It began with a ghoulish discovery on Quebec's Gaspé coast. A construction entrepreneur carrying out survey work came across some scattered bones near the wind-battered shoreline.

Authorities were alerted, then the intrigue began. The bones set off on a course that took them from the police to a coroner then finally to their current resting spot, a Montreal forensics lab. And that is where scientists are to undertake a tantalizing probe that could answer a historical mystery: Are the bones linked to a 19th-century maritime tragedy?

The remains were found in May on Cap-des-Rosiers, site of an 1847 wreck that took the lives of a shipload of men, women and children fleeing famine and destitution in Ireland.

Accounts have recorded the fate of the doomed ship, the Carricks, and its victims' burial in a grave close by. But archeologists say the location has never been pinpointed precisely.

The prospect of unlocking the secret of the bones' past has roiled emotions among descendants of the wreck's survivors, some of whom still live only a short drive from where their ancestors first came ashore.

The Carricks left Sligo, Ireland, with almost 200 passengers and crew, completing the transatlantic voyage before foundering off Cap-des-Rosiers. Accounts vary, but most report the deaths of as many as 120 passengers. The dead - weakened by cold, hunger and exhaustion - were said to be strewn along the beach the following day, then buried, anonymously, in a common grave nearby.

"For a whole day two oxcarts carried the dead to deep trenches near the scene of the disaster," author Margaret Grant MacWhirter wrote in a book on the Gaspé published in 1919. "In fall, the heavy storms sweep within sound of the spot. Thus peacefully, with the requiem of the waves and winds they rest."

A half-century after the disaster, the parish of St. Patrick's in Montreal erected a stone marker at Cap-des-Rosiers to the victims whose bodies were recovered and interred. "Sacred to the memory of 187 Irish immigrants from Sligo … 87 are buried here," its inscription reads.

The bones that surfaced in May were found near the monument, said Michel Queenton, a manager with Parks Canada - Cap-des-Rosiers lies within Forillon National Park. The coastline has been affected by erosion and heavy tides, the forces that exposed the human remains.

However, a Parks Canada archeologist says the precise spot of the Carricks burial ground was never documented, and it's not known if it lies at the monument site. Some accounts say the bodies were interred further up the coast in a church cemetery.

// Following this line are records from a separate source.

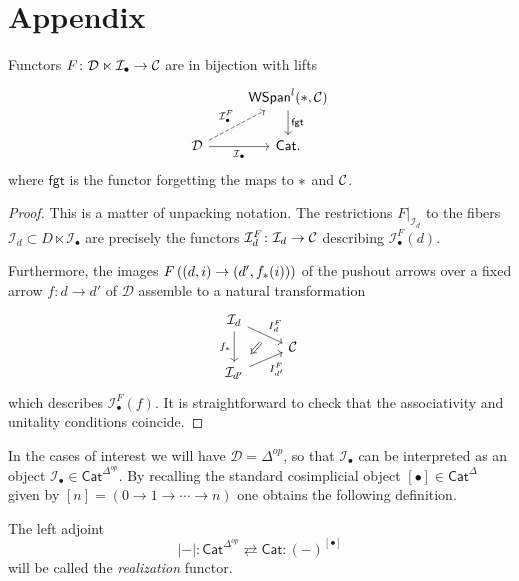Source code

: \documentclass[a4paper,10pt]{article}%
\begin{document}
\appendix
\section{Appendix}


\begin{lemma}\label{SIMPSPANREIN LEMMA}
Functors $F \colon \mathcal{D} \ltimes \mathcal{I}_{\bullet} \to \mathcal{C}$ are in bijection with lifts
\[
\begin{tikzcd}
    & \mathsf{WSpan}^l(\**,\C) \ar{d}{\mathsf{fgt}} \\
\mathcal{D} \ar{r}[swap]{\mathcal{I}_{\bullet}} \ar[dashed]{ru}{\mathcal{I}_{\bullet}^F} & \mathsf{Cat}.
\end{tikzcd}
\]
where $\mathsf{fgt}$ is the functor forgetting the maps to $\**$ and $\mathcal{C}$.
\end{lemma}


\begin{proof}
	This is a matter of unpacking notation. The restrictions 
	$F|_{\mathcal{I}_d}$ to the fibers 
	$\mathcal{I}_d \subset D \ltimes \mathcal{I}_{\bullet}$
	are precisely the functors 
	$\mathcal{I}^F_d \colon \mathcal{I}_d \to \mathcal{C}$ describing $\mathcal{I}_{\bullet}^F(d)$.
	
	Furthermore, the images
	$F \left( (d,i) \to (d',f_{\**}(i)) \right)$	
	of the pushout arrows over a fixed arrow $f \colon d \to d'$ of $\mathcal{D}$
assemble to a natural transformation 
\begin{equation}
	\begin{tikzcd}[row sep=0.4em]
		\mathcal{I}_d 
		\ar{dr}[name=F1]{I_d^F} \ar{dd}[swap]{f_{\**}} &
	\\
 & \C 
	\\
|[alias=G2]| \mathcal{I}_{d'}  \ar{ur}[swap]{I_{d'}^F} & 
		\arrow[Rightarrow, from=F1, to=G2,shorten >=0.25cm,shorten <=0.25cm]
	\end{tikzcd}
\end{equation}
which describes $\mathcal{I}_{\bullet}^F(f)$. It is straightforward to check that the associativity and unitality conditions coincide.
\end{proof}


In the cases of interest we will have $\mathcal{D}=\Delta^{op}$,
so that $\mathcal{I}_{\bullet}$ can be interpreted as an object $\mathcal{I}_{\bullet} \in \mathsf{Cat}^{\Delta^{op}}$.
By recalling the standard cosimplicial object
$[\bullet] \in \mathsf{Cat}^{\Delta}$ given by 
$[n]=(0 \to 1 \to \cdots \to n)$
one obtains the following definition.


\begin{definition}
	The left adjoint
	\[
	|\minus|\colon
	\mathsf{Cat}^{\Delta^{op}} 
		\rightleftarrows
	\mathsf{Cat} 
	\colon (\minus)^{[\bullet]}
	\]
	will be called the \textit{realization} functor.
\end{definition}
\end{document}

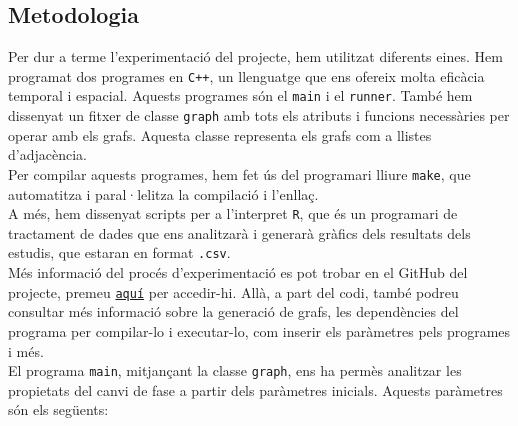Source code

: \documentclass[a4paper]{article}
\begin{document}
	\subsection{Metodologia}
	\label{sec:metodologia}
	
	Per dur a terme l'experimentació del projecte, hem utilitzat diferents eines. Hem programat dos programes en \texttt{C++}, un llenguatge que ens ofereix molta eficàcia temporal i espacial. Aquests programes són el \texttt{main} i el \texttt{runner}. També hem dissenyat un fitxer de classe \texttt{graph} amb tots els atributs i funcions necessàries per operar amb els grafs. Aquesta classe representa els grafs com a llistes d'adjacència. \\
	
	Per compilar aquests programes, hem fet ús del programari lliure \texttt{make}, que automatitza i 
	paral·lelitza la compilació i l'enllaç. \\
	
	A més, hem dissenyat scripts per a l'interpret \texttt{R}, que és un programari de tractament de dades que ens analitzarà i generarà gràfics dels resultats dels estudis, que estaran en format \texttt{.csv}. \\
	
	Més informació del procés d'experimentació es pot trobar en el GitHub del projecte, premeu \href{https://github.com/Willyllem88/PercolationConnectivity}{\texttt{aquí}} per accedir-hi. Allà, a part del codi, també podreu consultar més informació sobre la generació de grafs, les dependències del programa per compilar-lo i executar-lo, com inserir els paràmetres pels programes i més. \\
	
	El programa \texttt{main}, mitjançant la classe \texttt{graph}, ens ha permès analitzar les propietats del canvi de fase a partir dels paràmetres inicials. Aquests paràmetres són els següents:
	
\end{document}
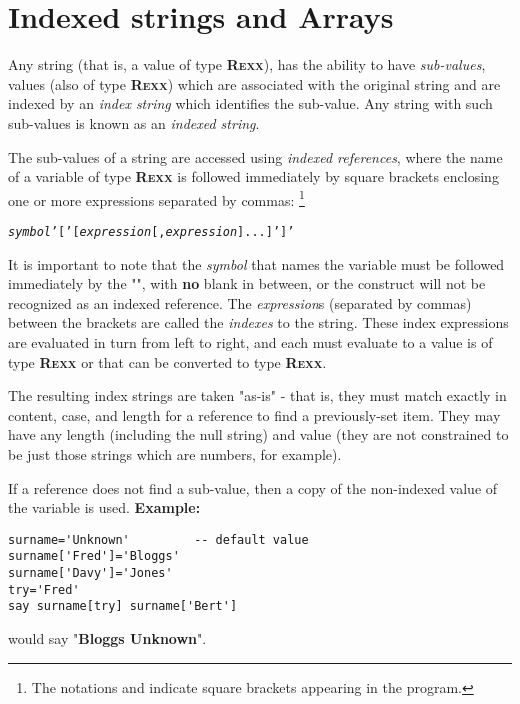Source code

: \section{Indexed strings and Arrays}\label{refinstr}
 
Any \nr{} string (that is, a value of type \textbf{R\textsc{exx}}), has the
ability to have \emph{sub-values}, values (also of type \textbf{R\textsc{exx}})
which are associated with the original string and are indexed by an
\emph{index string} which identifies the sub-value.
Any string with such sub-values is known as an \emph{indexed string}.
 
The sub-values of a \nr{} string are accessed using \emph{indexed
references}, where the name of a variable of type \textbf{R\textsc{exx}} is
followed immediately by square brackets enclosing one or more
expressions separated by commas:
\footnote{
The notations \keyword{'['} and \keyword{']'}
indicate square brackets appearing in the \nr{} program.
}
\begin{shaded}
\begin{alltt}
\emph{symbol}'['[\emph{expression}[, \emph{expression}]...]']'
\end{alltt}
\end{shaded}
It is important to note that the \emph{symbol} that names the
variable must be followed immediately by the "\keyword{[}",
with \textbf{no} blank in between, or the construct will not be
recognized as an indexed reference.
 The \emph{expression}s (separated by commas) between the
brackets are called the \emph{indexes} to the string.
These index expressions are evaluated in turn from left to right, and
each must evaluate to a value is of type \textbf{R\textsc{exx}} or that can be
converted to type \textbf{R\textsc{exx}}.
 
The resulting index strings are taken "as-is" - that is, they
must match exactly in content, case, and length for a reference to find
a previously-set item.
They may have any length (including the null string) and value (they are
not constrained to be just those strings which are numbers, for
example).
 
If a reference does not find a sub-value, then a copy of the non-indexed
value of the variable is used.
 \textbf{Example:}
\begin{lstlisting}
surname='Unknown'         -- default value
surname['Fred']='Bloggs'
surname['Davy']='Jones'
try='Fred'
say surname[try] surname['Bert']
\end{lstlisting}
would say "\textbf{Bloggs Unknown}".
 
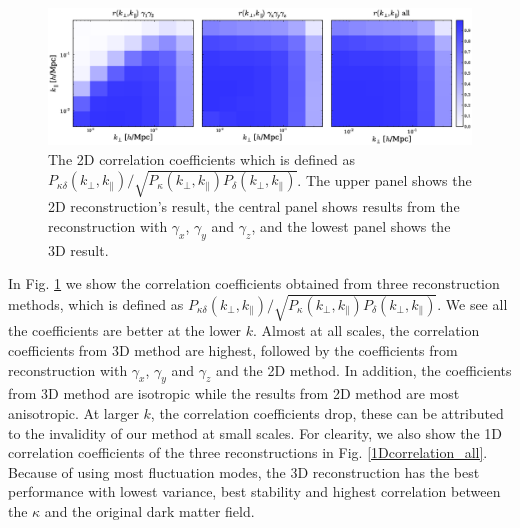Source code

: \documentclass[aps,prd,twocolumn,showpacs,superscriptaddress,groupedaddress,nofootinbib]{revtex4}  %
\begin{document}
\begin{figure}[!htp]
     \centering
     \includegraphics[width=18cm]{correlation_subfigure.eps}
     \caption{The 2D correlation coefficients which is defined as $P_{\kappa\delta}(k_\perp, k_\parallel)/\sqrt{P_{\kappa}(k_\perp, k_\parallel)P_{\delta}(k_\perp, k_\parallel)}$. The upper panel shows the 2D reconstruction's result, the central panel shows results from the reconstruction with $\gamma_{x}$, $\gamma_{y}$ and $\gamma_{z}$, and the lowest panel shows the 3D result.}
     \label{2Dcorrelation}
\end{figure}


In Fig. \ref{2Dcorrelation} we show the correlation coefficients obtained from three reconstruction methods, which is defined as $P_{\kappa\delta}(k_\perp, k_\parallel)/\sqrt{P_{\kappa}(k_\perp, k_\parallel)P_{\delta}(k_\perp, k_\parallel)}$. We see all the coefficients are better at the lower $k$. Almost at all scales, the correlation coefficients from 3D method are highest, followed by the coefficients from reconstruction with $\gamma_{x}$, $\gamma_{y}$ and $\gamma_{z}$ and the 2D method. In addition, the coefficients from 3D method are isotropic while the results from 2D method are most anisotropic. At larger $k$, the correlation coefficients drop, these can be attributed to the invalidity of our method at small scales. For clearity, we also show the 1D correlation coefficients of the three reconstructions in Fig. \ref{1Dcorrelation_all}. Because of using most fluctuation modes, the 3D reconstruction has the best performance with lowest variance, best stability and highest correlation between the $\kappa$ and the original dark matter field. 
\end{document}
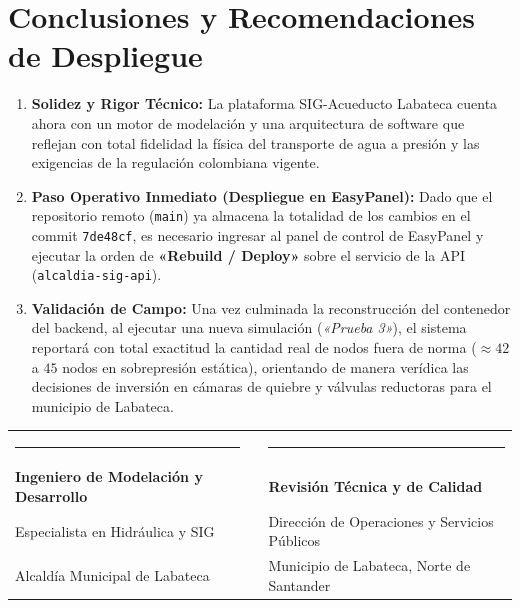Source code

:\documentclass[11pt,letterpaper]{article}
\begin{document}
\section{Conclusiones y Recomendaciones de Despliegue}

\begin{enumerate}
    \item \textbf{Solidez y Rigor Técnico:} La plataforma SIG-Acueducto Labateca cuenta ahora con un motor de modelación y una arquitectura de software que reflejan con total fidelidad la física del transporte de agua a presión y las exigencias de la regulación colombiana vigente.
    \item \textbf{Paso Operativo Inmediato (Despliegue en EasyPanel):}
    Dado que el repositorio remoto (\texttt{main}) ya almacena la totalidad de los cambios en el commit \texttt{7de48cf}, es necesario ingresar al panel de control de EasyPanel y ejecutar la orden de \textbf{«Rebuild / Deploy»} sobre el servicio de la API (\texttt{alcaldia-sig-api}).
    \item \textbf{Validación de Campo:}
    Una vez culminada la reconstrucción del contenedor del backend, al ejecutar una nueva simulación (\textit{«Prueba 3»}), el sistema reportará con total exactitud la cantidad real de nodos fuera de norma ($\approx 42$ a $45$ nodos en sobrepresión estática), orientando de manera verídica las decisiones de inversión en cámaras de quiebre y válvulas reductoras para el municipio de Labateca.
\end{enumerate}

\vspace{2.5em}
\noindent
\begin{tabularx}{\textwidth}{XcX}
    \rule{6cm}{0.4pt} & \hspace{1cm} & \rule{6cm}{0.4pt} \\
    \textbf{Ingeniero de Modelación y Desarrollo} & & \textbf{Revisión Técnica y de Calidad} \\
    Especialista en Hidráulica y SIG & & Dirección de Operaciones y Servicios Públicos \\
    Alcaldía Municipal de Labateca & & Municipio de Labateca, Norte de Santander
\end{tabularx}
\end{document}
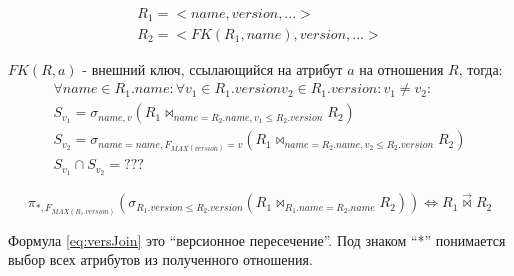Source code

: \begin{multline*}
		R_1 = <name, version, ...>\\
		R_2 = <FK(R_1, name), version, ...>
\end{multline*}

\indent $FK(R, a)$ - внешний ключ, ссылающийся на атрибут $a$ на отношения $R$, тогда:
\begin{multline*}
	\forall name \in R_1.name : \forall v_1 \in R_1.version v_2 \in R_1.version: v_1 \neq v_2 : \\
		S_{v_1} = \sigma_{name, v}(R_1 \bowtie_{name = R_2.name, v_1 \leq R_2.version}R_2) \\
		S_{v_2} = \sigma_{name = name, F_{MAX(version)} = v}(R_1 \bowtie_{name = R_2.name, v_2 \leq R_2.version}R_2) \\
		S_{v_1} \cap S_{v_2} = ???
\end{multline*}


\begin{equation}
	\label{eq:versJoin}
	\pi_{*, F_{MAX(R_1.version)}}(\sigma_{R_1.version \leq R_2.version}(R_1 \bowtie_{R_1.name = R_2.name}R_2)) \Leftrightarrow R_1\overrightarrow{\bowtie} R_2
\end{equation}

\indent Формула \ref{eq:versJoin} это ``версионное пересечение''.
Под знаком ``*'' понимается выбор всех атрибутов из полученного отношения.

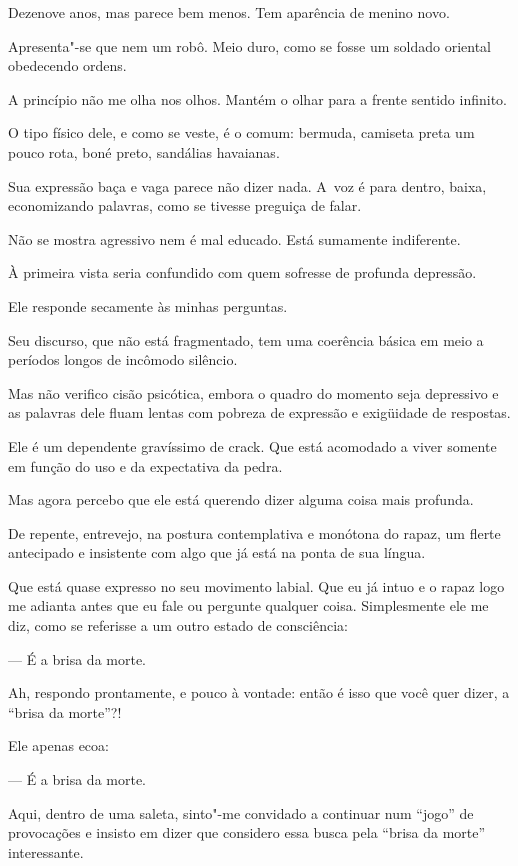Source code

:  

Dezenove anos, mas parece bem menos. Tem aparência de menino novo.

Apresenta"-se que nem um robô. Meio duro, como se fosse um soldado
oriental obedecendo ordens.

A princípio não me olha nos olhos. Mantém o olhar para a frente sentido
infinito.

O tipo físico dele, e como se veste, é o comum: bermuda, camiseta preta
um pouco rota, boné preto, sandálias havaianas.

Sua expressão baça e vaga parece não dizer nada. A~voz é para dentro,
baixa, economizando palavras, como se tivesse preguiça de falar.

Não se mostra agressivo nem é mal educado. Está sumamente indiferente.

À primeira vista seria confundido com quem sofresse de profunda
depressão.

Ele responde secamente às minhas perguntas.

Seu discurso, que não está fragmentado, tem uma coerência básica em meio
a períodos longos de incômodo silêncio.

Mas não verifico cisão psicótica, embora o quadro do momento seja
depressivo e as palavras dele fluam lentas com pobreza de expressão e
exigüidade de respostas.

Ele é um dependente gravíssimo de crack. Que está acomodado a viver
somente em função do uso e da expectativa da pedra.

Mas agora percebo que ele está querendo dizer alguma coisa mais
profunda.

De repente, entrevejo, na postura contemplativa e monótona do rapaz, um
flerte antecipado e insistente com algo que já está na ponta de sua
língua.

Que está quase expresso no seu movimento labial. Que eu já intuo e o
rapaz logo me adianta antes que eu fale ou pergunte qualquer coisa.
Simplesmente ele me diz, como se referisse a um outro estado de
consciência:

— É a brisa da morte.

Ah, respondo prontamente, e pouco à vontade: então é isso que você quer
dizer, a ``brisa da morte''?!

Ele apenas ecoa:

— É a brisa da morte.

Aqui, dentro de uma saleta, sinto"-me convidado a continuar num ``jogo''
de provocações e insisto em dizer que considero essa busca pela ``brisa
da morte'' interessante.

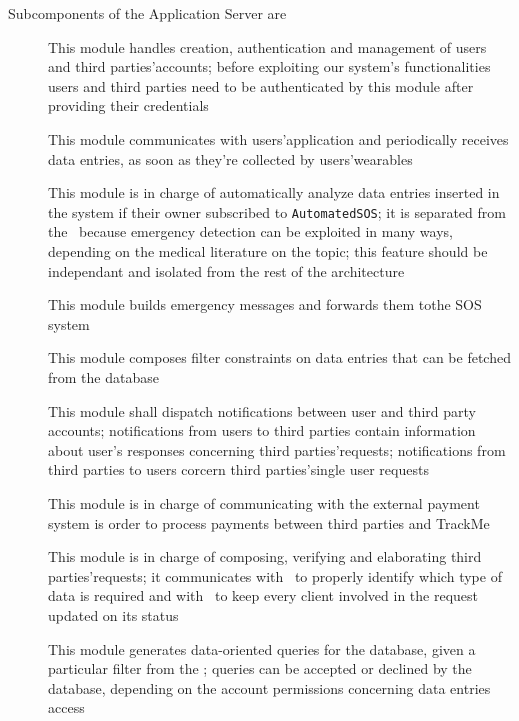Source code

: \documentclass[../DD0.tex]{subfiles}
\begin{document}
        Subcomponents of the Application Server are
        \begin{description}
          \item[\AccountManager] This module handles creation, authentication and management of users and third parties'accounts; before exploiting our system's functionalities users and third parties need to be authenticated by this module after providing their credentials
          \item[\DataCollector] This module communicates with users'application and periodically receives data entries, as soon as they're collected by users'wearables
          \item[\EmergencyDetector] This module is in charge of automatically analyze data entries inserted in the system if their owner subscribed to \texttt{AutomatedSOS}; it is separated from the \DataCollector\ because emergency detection can be exploited in many ways, depending on the medical literature on the topic; this feature should be independant and isolated from the rest of the architecture
          \item[\EmergencyDispatcher] This module builds emergency messages and forwards them tothe SOS system
          \item[\FilterManager] This module composes filter constraints on data entries that can be fetched from the database
          \item[\NotificationManager] This module shall dispatch notifications between user and third party accounts; notifications from users to third parties contain information about user's responses concerning third parties'requests; notifications from third parties to users corcern third parties'single user requests
          \item[\PaymentGateway] This module is in charge of communicating with the external payment system is order to process payments between third parties and TrackMe
          \item[\RequestManager] This module is in charge of composing, verifying and elaborating third parties'requests; it communicates with \FilterManager\ to properly identify which type of data is required and with \NotificationManager\ to keep every client involved in the request updated on its status
          \item[\SetBuilder] This module generates data-oriented queries for the database, given a particular filter from the \FilterManager; queries can be accepted or declined by the database, depending on the account permissions concerning data entries access
        \end{description}
\end{document}
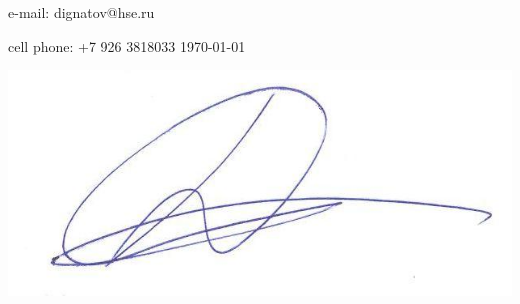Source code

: \documentclass[14pt]{letter}
\begin{document}
e-mail: dignatov@hse.ru \par
cell phone: +7 926 3818033
\hfill\today

\hfill 
\includegraphics[scale=0.45]{ignatov_sign.jpg}
\end{document}
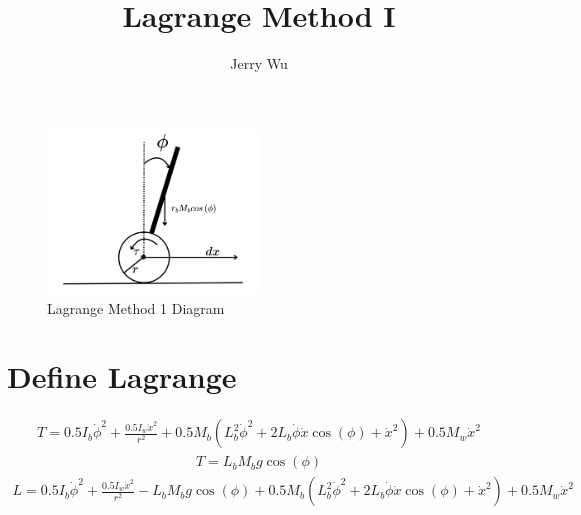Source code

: \documentclass[12pt]{article}
\begin{document}
\title{\Huge Lagrange Method I}
\author{Jerry Wu}
\date{}
\maketitle

\begin{figure}[h]
    \centering
    \includegraphics[width=0.5\textwidth]{Lagrange_Diagram.png}
    \caption{Lagrange Method 1 Diagram}
    \label{fig:your-label}
\end{figure}

\section*{Define Lagrange}
\begin{multline*}
T= 0.5 I_{b} \dot{\phi}^{2} + \frac{0.5 I_{w} \dot{x}^{2}}{r^{2}} + 0.5 M_{b} \left(L_{b}^{2} \dot{\phi}^{2} + 2 L_{b} \dot{\phi} \dot{x} \cos{\left(\phi \right)} + \dot{x}^{2}\right) + 0.5 M_{w} \dot{x}^{2}
\end{multline*}
\begin{multline*}
T= L_{b} M_{b} g \cos{\left(\phi \right)}
\end{multline*}
\begin{multline*}
L= 0.5 I_{b} \dot{\phi}^{2} + \frac{0.5 I_{w} \dot{x}^{2}}{r^{2}} - L_{b} M_{b} g \cos{\left(\phi \right)} + 0.5 M_{b} \left(L_{b}^{2} \dot{\phi}^{2} + 2 L_{b} \dot{\phi} \dot{x} \cos{\left(\phi \right)} + \dot{x}^{2}\right) + 0.5 M_{w} \dot{x}^{2}
\end{multline*}
\end{document}
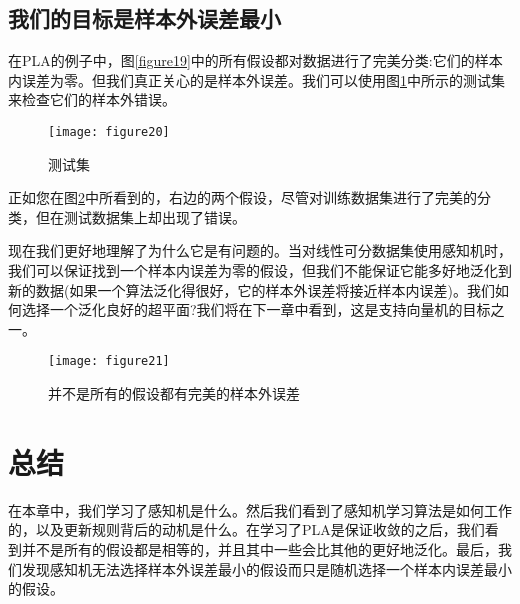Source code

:\subsection{我们的目标是样本外误差最小}

在PLA的例子中，图\ref{figure19}中的所有假设都对数据进行了完美分类:它们的样本内误差为零。但我们真正关心的是样本外误差。我们可以使用图\ref{figure20}中所示的测试集来检查它们的样本外错误。


\begin{figure}[ht]
    \centering
    \texttt{[image: figure20]}
    \caption{测试集}
    \label{figure20}
\end{figure}


正如您在图\ref{figure21}中所看到的，右边的两个假设，尽管对训练数据集进行了完美的分类，但在测试数据集上却出现了错误。

现在我们更好地理解了为什么它是有问题的。当对线性可分数据集使用感知机时，我们可以保证找到一个样本内误差为零的假设，但我们不能保证它能多好地泛化到新的数据(如果一个算法泛化得很好，它的样本外误差将接近样本内误差)。我们如何选择一个泛化良好的超平面?我们将在下一章中看到，这是支持向量机的目标之一。

\begin{figure}[ht]
    \centering
    \texttt{[image: figure21]}
    \caption{并不是所有的假设都有完美的样本外误差}
    \label{figure21}
\end{figure}

\section{总结}

在本章中，我们学习了感知机是什么。然后我们看到了感知机学习算法是如何工作的，以及更新规则背后的动机是什么。在学习了PLA是保证收敛的之后，我们看到并不是所有的假设都是相等的，并且其中一些会比其他的更好地泛化。最后，我们发现感知机无法选择样本外误差最小的假设而只是随机选择一个样本内误差最小的假设。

Seeking answers, Parks Canada transferred the bones to the Sûreté du Québec, which concluded the discovery wasn't a criminal matter and the bones were likely from the common grave, according to a police spokesman. The case was referred to coroner Gabriel Jean, who found sufficient grounds to order an investigation and forwarded the bones for analysis to Quebec's Laboratoire de sciences judiciaires et de médecine légale in Montreal.

The coroner believes the bones, while not making up complete skeletons, are those of four or five people in all, including at least two adults and one child.

"There is a strong probability the bones come from the communal grave," said Geneviève Guilbault, a spokeswoman for the coroner's office. "We want to be sure it's the case."

That prospect has stirred up the ghosts of history for those touched near and far by the tragedy. Georges Kavanagh grew up within walking distance of the monument to the Carricks, and for him it has always been hallowed ground. His ancestors, Patrick Kavanagh and Sarah McDonald, came to the same shores aboard the Carricks (also referred to sometimes as the Carrick, or Carricks of Whitehaven). They survived the harrowing transatlantic voyage with their 12-year-old son, but five daughters perished.

Georges Kavanagh, a unilingual francophone today, feels a strong pull to the story of his Irish forebears, and he travelled to Sligo last year to connect with his roots. He says local oral history always placed the Carricks grave next to the monument, and if the bones prove to be those of the wreck's victims, they deserve a proper burial.

"I consider that to be something of a sacred site," the 71-year-old said from his home in Gaspé, about 50 kilometres from the monument, which he visits regularly. "To think that so many perished in a shipwreck just a few steps from their promised land. I have great admiration for what they tried to do, leaving everything behind for the hope of better living conditions."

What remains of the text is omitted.